Лосося мы коптим живого,
Живого жарим каплуна.
Со мною милость Христова,
За веру она мне дана.
(Тоби не мог сдержать рвавшихся из него стихов, когда стоял перед папским дворцом.)
Пир одиночества — слишком жирная диета для такого человека, как я. И все же пришлось к ней привыкать. Пьер сказал:
— Люди, утратившие способность влюбляться, могут ослабнуть, изнемочь и подсознательно выбрать болезнь, которая заменит пистолет.
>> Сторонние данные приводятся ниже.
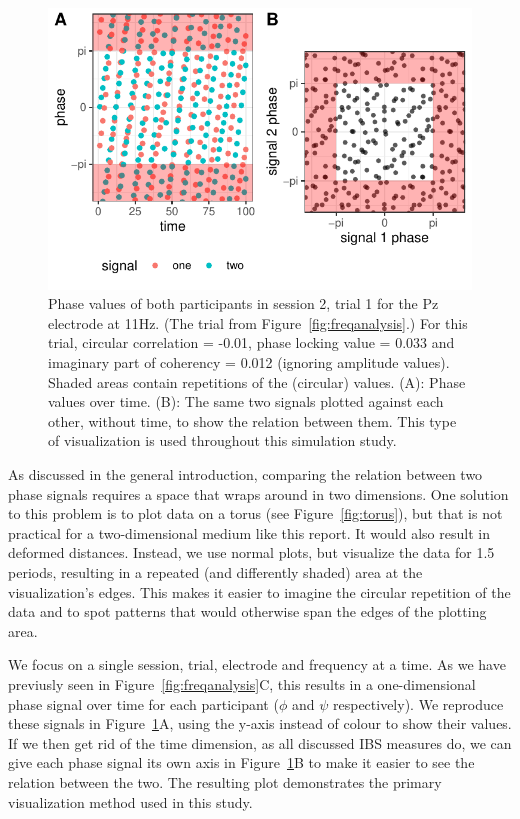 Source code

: \begin{figure}[!htpb]
  \includegraphics[width=\linewidth]{../stats/results/phases-visualization.pdf}
  \caption{Phase values of both participants in session 2, trial 1 for the Pz electrode at 11Hz. (The trial from Figure~\ref{fig:freqanalysis}.) For this trial, circular correlation = -0.01, phase locking value = 0.033 and imaginary part of coherency = 0.012 (ignoring amplitude values). Shaded areas contain repetitions of the (circular) values. (A): Phase values over time. (B): The same two signals plotted against each other, without time, to show the relation between them. This type of visualization is used throughout this simulation study.}
  \label{fig:phases-visualization}
\end{figure}

As discussed in the general introduction, comparing the relation between two
phase signals requires a space that wraps around in two dimensions. One solution
to this problem is to plot data on a torus (see Figure~\ref{fig:torus}), but
that is not practical for a two-dimensional medium like this report. It would
also result in deformed distances. Instead, we use normal plots, but visualize
the data for 1.5 periods, resulting in a repeated (and differently shaded) area
at the visualization's edges. This makes it easier to imagine the circular
repetition of the data and to spot patterns that would otherwise span the edges
of the plotting area.

We focus on a single session, trial, electrode and frequency at a time. As we
have previusly seen in Figure~\ref{fig:freqanalysis}C, this results in a
one-dimensional phase signal over time for each participant ($\phi$ and $\psi$
respectively). We reproduce these signals in
Figure~\ref{fig:phases-visualization}A, using the y-axis instead of colour to
show their values. If we then get rid of the time dimension, as all discussed
IBS measures do, we can give each phase signal its own axis in
Figure~\ref{fig:phases-visualization}B to make it easier to see the relation
between the two. The resulting plot demonstrates the primary visualization
method used in this study.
Он прав. Несмотря на новейшие свободы, взаимонепонимание в любви остается неизменным. Акт — часть духовной жизни, и плоть лишь подчиняется его целительным судорогам и амнезии. Ну да, теперь вообще лечись — не хочу, благодаря Мари Стопе. Воистину молодые заполучили ключ от кладовой, они могут каждое утро лакомиться на завтрак яблочным пирогом и сливками, а всю ночь — пирожками и пивом. Какого черта я предъявляю непомерные претензии жизни, ведь у меня под боком все цыганки Авиньона? Одно слово — дурак. Помнится, мне хотелось кричать:
— Я люблю тебя.
Но она закрыла мне рот, и я чувствовал свое дыхание в ее ладошке…
Вечерами я подолгу мылся в своей комнате с зажженным камином; кстати, большая сидячая ванна пригодна для чего-то более современного, чем просто мытье. Медленно выжимая губку, я согревал свое тело. После — бродил в освещенном лабиринте старого дома, определяя нужное направление по далеким звукам рояля. Свет играл на бокалах с вином. Сколько еще продлится для них эта жизнь — в унисон с равномерным биением верфельского пульса? После обеда мы играли в карты или читали. Я чувствовал, как меня завораживает тяжелая дремотная пассивность и что мне приятно подчиняться инерции здешней жизни. Тоби обвинял меня в эгоизме за то, что мне было плевать на социальные проблемы, но ведь эти пресловутые социальные проблемы не подскажут, как утишить боль, как избавиться от одиночества, как избежать отчуждения, удовлетворить потребность в любви. Когда-то я пару месяцев был без памяти влюблен в грязную, немытую, постоянно зевавшую француженку, от которой несло, как в метро в разгар лета. Из-за перенесенного в детстве менингита у нее были замедленные реакции — она растягивала слова, и непослушные мускулы в уголках рта придавали ей необыкновенную прелесть и тайнственность. Комитет по спасению чего-то там не может любить, общество — тем более, а та девица одарила меня невероятным счастьем, которое давало ощущение нежданного чуда. Я рассказал о ней Пиа, и она с терпением, свернувшимся внутри нее, словно котенок, слушала меня, не произнося ни слова. Потом я снял с нее новую соломенную шляпку и благодарно перецеловал все украденные у солнца веснушки. В те дни у меня было легко на сердце, и свои письма я подписывал: «Всего хорошего, наилучших мучений, Роб». До чего же я был наивен!